Yeah, evolving into your…
No, but evolving is a, it’s a… but professionally. Evolving no, evolving is not that, see, I want to continue pro… progressing professionally, professionally I would like to continue profr… Hey, aha. Because I tell you, I work cleaning, not because I did it, I never did it, because I didn’t have a choice here in Paris, in France. I never did, and you… And I had to say yes, that I was a cleaner, that I cleaned in my country and I never did. I had to say it, continue, aha, evolve in the, in the professional training, professional of my work. That’s me, that, that, that’s my future. (noise) I think it’s Ana. 

Hem, no.
No? 

(No, it’s not, no. Okay. Thank you very much, thank you very much, Celine. )
No, thanks to you. 

(Uhh, we’re done, unless you want to add something?)
Uhmm, no. I think I’ve already said everything. 

(Do you think you talked a lot? )
I think, what’s more, I have, I, have, I said quite a lot. There are many thi… There are many things left, uh, there can be a lot of things left, but what’s more, but the fundamental… 

The essentials.
The essentials, I’ve re… I’ve had it… I’ve ha… I had to summarize it.
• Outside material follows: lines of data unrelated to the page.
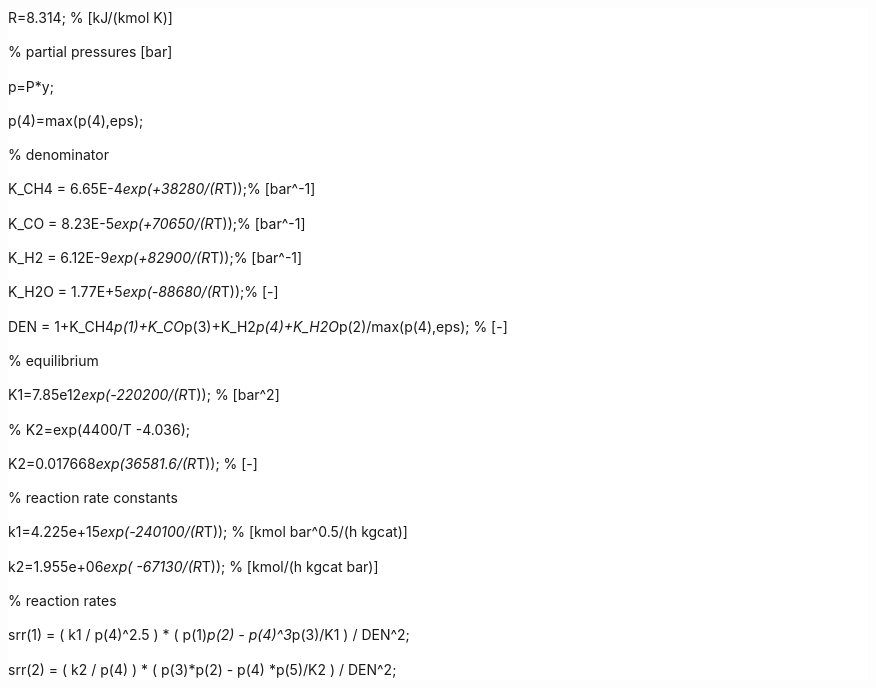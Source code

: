 R=8.314; %            [kJ/(kmol K)] 

 

% partial pressures   [bar] 

p=P*y; 

p(4)=max(p(4),eps); 

% denominator 

K_CH4 = 6.65E-4*exp(+38280/(R*T));% [bar^-1] 

K_CO  = 8.23E-5*exp(+70650/(R*T));% [bar^-1] 

K_H2  = 6.12E-9*exp(+82900/(R*T));% [bar^-1] 

K_H2O = 1.77E+5*exp(-88680/(R*T));% [-] 

DEN   = 1+K_CH4*p(1)+K_CO*p(3)+K_H2*p(4)+K_H2O*p(2)/max(p(4),eps); % [-] 

 

% equilibrium 

K1=7.85e12*exp(-220200/(R*T)); % [bar^2]  

% K2=exp(4400/T -4.036); 

K2=0.017668*exp(36581.6/(R*T)); % [-] 

 

% reaction rate constants 

  

k1=4.225e+15*exp(-240100/(R*T)); % [kmol bar^0.5/(h kgcat)] 

k2=1.955e+06*exp( -67130/(R*T)); % [kmol/(h kgcat bar)] 

 

% reaction rates 

 

srr(1) = ( k1 / p(4)^2.5 ) * ( p(1)*p(2) - p(4)^3*p(3)/K1 ) / DEN^2; 

srr(2) = ( k2 / p(4)     ) * ( p(3)*p(2) - p(4)  *p(5)/K2 ) / DEN^2;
Because it’s very difficult, 38 years to summarize them, summarize it in a, in, in, in a few hours. 

(No, no, no, of course! )
Hey, what, the essentials already, I said it already. 

(Okay. )
Hey, I want to tell you that, yes, I said everything. I said everything and I feel, uh, what, I have, the summary was that. 

Released.
(Thank you. )
No, I meant, that I’m… that I never thought that I would leave my country because of the discrimination that there was to reach, to the country of… to Europe, to the First World countries. But I never thought that in the First World countries there would be as much discrimination as in my country, as in my Third World country. Given that Europe is so, so, uh…

Ancient?
No, so, so, so, so modern, so, and so, uh, open-minded, how is it? so… 

Liberal?
Uh, so much… 

Tolerant?
Given that there is more culture, culture, they have more culture. I never thought there was going to be as much racism as in my country. That, that’s a real thing, because I’ve lived it and all that. Ehh, despite many associations and many activities you do here and many laws, there is a lot, a lot, a lot of discrimination. Honestly, I never thought. That’s why my life will continue with my fight against discrimination, to, to follow my goals. But that is something I never, never thought.  Okay, okay, thank you.

Many 1000 Dreams interviews were not conducted in English. Their translation has not always been performed by professional translators. Despite great efforts to ensure accuracy, there may be errors.